Em 2023 celebram-se 480 anos desse encontro de civilizações. Como são hoje as relações luso-japonesas?
Estamos com uma ótima relação. Temos valores comuns, como a defesa da liberdade e democracia. Estamos comprometidos com o Estado de Direito e não permitimos que seja contestado através da força ou ameaças. Ambos os países têm uma firme vontade de cooperação com países em desenvolvimento. O Japão e Portugal têm discutido sobre a cooperação em países lusófonos e recentemente conseguimos elaborar um projeto para a promoção da educação em Moçambique. Nesta área tenho várias ideias, que serão divulgadas quando estiverem mais desenvolvidas. Há cerca de 450 anos, quando o nosso intercâmbio estava muito ativo, a sociedade japonesa estava cheia de energia e creio que recuperámos essa energia na sociedade japonesa pelas relações com Portugal, como quando um homem de 50 anos ouve música de quando tinha 20 anos e automaticamente sente surgir a energia da sua juventude. A história de um país é como um diário pessoal. Portanto, a relação com Portugal teve um papel importante.

© Reinaldo Rodrigues/Global Imagens
Há muitas diplomatas japoneses a falar português?
Só nesta embaixada temos cinco diplomatas fluentes em português. Eu sou o único com sotaque brasileiro, sendo que todos os outros falam com sotaque de Portugal.
No seu caso, como sente que a experiência da vida em países de língua portuguesa influenciou a sua personalidade?
Algumas pessoas chamam-me "japonês latino".
Qual o impacto no Japão da comunidade imigrante brasileira, muitos de origem japonesa, mas falantes de português?
A comunidade brasileira no Japão trouxe várias coisas de interesse à sociedade japonesa.
Há alguma palavra em português que considere mais bonita?
Uma palavra portuguesa que considero bonita é "saudade", quase impossível de traduzir para outras línguas, o que a torna única e especial! No entanto, também gostaria de referir a palavra "chá", pois é muito semelhante na tradução japonesa (em termos semânticos e fonéticos, sendo pronunciada tcha); para nós japoneses, o chá (e de modo particular a cerimónia do chá) é também um forte elemento cultural, algo muito especial, quase tão difícil de traduzir por palavras como a palavra "saudade"!
Que livro japonês sugere aos portugueses?
Recentemente soube que o romance de Soseki Natsume foi traduzido em português. Natsume é um dos romancistas mais importantes na era da modernização do Japão. A obra do Natsume que foi traduzida recentemente foi Kokoro, que significa O Coração.
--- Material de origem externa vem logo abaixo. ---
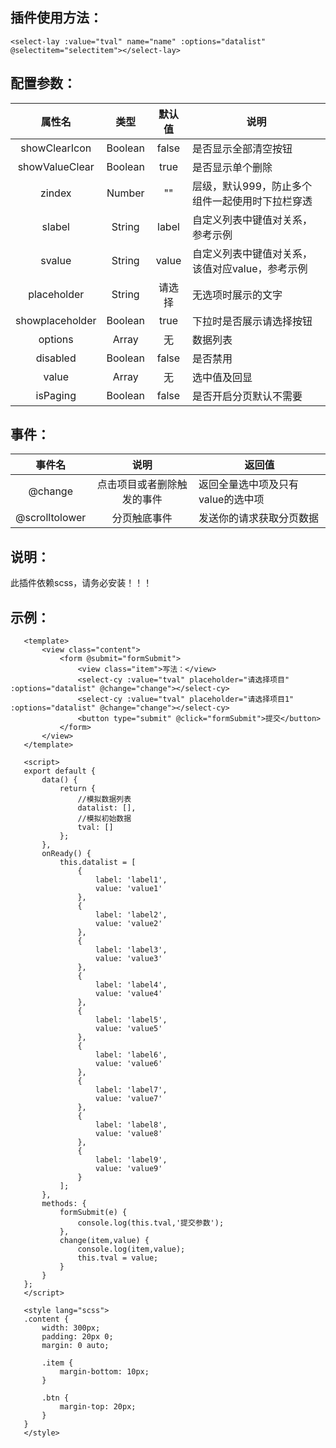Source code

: ## 插件使用方法：
	
 `<select-lay :value="tval" name="name" :options="datalist" @selectitem="selectitem"></select-lay>`
  
## 配置参数：
 
 属性名|类型|默认值|说明
 :--:|:--:|:--:|-
 showClearIcon|Boolean|false|是否显示全部清空按钮
 showValueClear|Boolean|true|是否显示单个删除
 zindex|Number|""|层级，默认999，防止多个组件一起使用时下拉栏穿透
 slabel|String|label|自定义列表中键值对关系，参考示例
 svalue|String|value|自定义列表中键值对关系，该值对应value，参考示例
 placeholder|String|请选择|无选项时展示的文字
 showplaceholder|Boolean|true|下拉时是否展示请选择按钮
 options|Array|无|数据列表
 disabled|Boolean|false|是否禁用
 value|Array|无|选中值及回显
 isPaging|Boolean|false|是否开启分页默认不需要
## 事件：

 事件名|说明|返回值
 :--:|:--:|-
 @change|点击项目或者删除触发的事件|返回全量选中项及只有value的选中项
 @scrolltolower|分页触底事件|发送你的请求获取分页数据
## 说明：
 
 此插件依赖scss，请务必安装！！！

 
## 示例：
 
 ```
	<template>
		<view class="content">
			<form @submit="formSubmit">
				<view class="item">写法：</view>
				<select-cy :value="tval" placeholder="请选择项目" :options="datalist" @change="change"></select-cy>
				<select-cy :value="tval" placeholder="请选择项目1" :options="datalist" @change="change"></select-cy>
				<button type="submit" @click="formSubmit">提交</button>
			</form>
		</view>
	</template>
	
	<script>
	export default {
		data() {
			return {
				//模拟数据列表
				datalist: [],
				//模拟初始数据
				tval: []
			};
		},
		onReady() {
			this.datalist = [
				{
					label: 'label1',
					value: 'value1'
				},
				{
					label: 'label2',
					value: 'value2'
				},
				{
					label: 'label3',
					value: 'value3'
				},
				{
					label: 'label4',
					value: 'value4'
				},
				{
					label: 'label5',
					value: 'value5'
				},
				{
					label: 'label6',
					value: 'value6'
				},
				{
					label: 'label7',
					value: 'value7'
				},
				{
					label: 'label8',
					value: 'value8'
				},
				{
					label: 'label9',
					value: 'value9'
				}
			];
		},
		methods: {
			formSubmit(e) {
				console.log(this.tval,'提交参数');
			},
			change(item,value) {
				console.log(item,value);
				this.tval = value;
			}
		}
	};
	</script>
	
	<style lang="scss">
	.content {
		width: 300px;
		padding: 20px 0;
		margin: 0 auto;
	
		.item {
			margin-bottom: 10px;
		}
	
		.btn {
			margin-top: 20px;
		}
	}
	</style>
	
 
 ```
O Japão decidiu modernizar a sua sociedade na era de Meiji (1868-1912) e, de seguida, durante a era Taisho (1912-1926), a democracia floresceu e o país experienciou a maduração. O tema de Kokoro é a colisão dos valores da sociedade. Os valores da era de Meiji que se tornaram obsoletos e foram perdidos no espírito da nova era. O conteúdo é uma tragédia, que vale a pena ler.